Hernandez Sarah I, Berezin Casey-Tyler, Miller Katie M, Peccoud Samuel J, Peccoud Jean
Department of Chemical and Biological Engineering, Colorado State University, Fort Collins, Colorado 80523, United States of America.
ACS Synth Biol. 2024 Dec 20;13(12):4099-4109. doi: 10.1021/acssynbio.4c00539. Epub 2024 Nov 7.
Despite the wide use of plasmids in research and clinical production, the need to verify plasmid sequences is a bottleneck that is too often underestimated in the manufacturing process. Although sequencing platforms continue to improve, the method and assembly pipeline chosen still influence the final plasmid assembly sequence. Furthermore, few dedicated tools exist for plasmid assembly, especially for assembly.

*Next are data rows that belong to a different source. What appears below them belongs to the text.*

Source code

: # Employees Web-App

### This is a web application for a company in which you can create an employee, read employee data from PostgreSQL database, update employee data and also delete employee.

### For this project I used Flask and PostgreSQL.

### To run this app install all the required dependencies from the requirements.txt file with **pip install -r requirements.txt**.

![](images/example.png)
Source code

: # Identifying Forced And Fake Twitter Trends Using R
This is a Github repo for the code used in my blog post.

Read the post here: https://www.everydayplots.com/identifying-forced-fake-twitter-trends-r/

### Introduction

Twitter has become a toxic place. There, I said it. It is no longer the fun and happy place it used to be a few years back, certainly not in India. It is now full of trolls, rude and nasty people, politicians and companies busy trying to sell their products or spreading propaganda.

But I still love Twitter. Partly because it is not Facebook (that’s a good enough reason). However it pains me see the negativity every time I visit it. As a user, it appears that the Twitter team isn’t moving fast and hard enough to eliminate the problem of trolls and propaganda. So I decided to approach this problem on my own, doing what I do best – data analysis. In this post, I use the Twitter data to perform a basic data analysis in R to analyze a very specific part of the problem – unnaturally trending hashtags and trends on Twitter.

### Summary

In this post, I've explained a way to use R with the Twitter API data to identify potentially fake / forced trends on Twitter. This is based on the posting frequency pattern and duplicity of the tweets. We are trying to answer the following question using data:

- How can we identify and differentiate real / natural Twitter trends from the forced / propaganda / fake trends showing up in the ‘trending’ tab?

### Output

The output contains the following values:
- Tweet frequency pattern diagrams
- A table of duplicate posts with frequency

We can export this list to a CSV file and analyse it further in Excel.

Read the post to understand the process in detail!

Here, we evaluated short-read, long-read, and hybrid (both short and long reads) assembly pipelines across three replicates of a 24-plasmid library. Consistent with previous characterizations of each sequencing technology, short-read assemblies had issues resolving GC-rich regions, and long-read assemblies commonly had small insertions and deletions, especially in repetitive regions. The hybrid approach facilitated the most accurate, consistent assembly generation and identified mutations relative to the reference sequence. Although Sanger sequencing can be used to verify specific regions, some GC-rich and repetitive regions were difficult to resolve using any method, suggesting that easily sequenced genetic parts should be prioritized in the design of new genetic constructs.
尽管质粒在研究和临床生产中得到广泛应用,但在制造过程中,验证质粒序列的必要性往往被低估,这是一个瓶颈。尽管测序平台不断改进,但所选的方法和组装流程仍会影响最终的质粒组装序列。此外,专门用于质粒组装的工具很少,尤其是对于组装。在这里,我们在一个包含24个质粒的文库的三个重复样本中评估了短读长、长读长和混合(短读长和长读长)组装流程。与之前对每种测序技术的特征描述一致,短读长组装在解决富含GC的区域时存在问题,而长读长组装通常存在小的插入和缺失,特别是在重复区域。混合方法有助于生成最准确、一致的组装结果,并识别相对于参考序列的突变。虽然桑格测序可用于验证特定区域,但使用任何方法都难以解析一些富含GC和重复的区域,这表明在设计新的基因构建体时应优先考虑易于测序的遗传元件。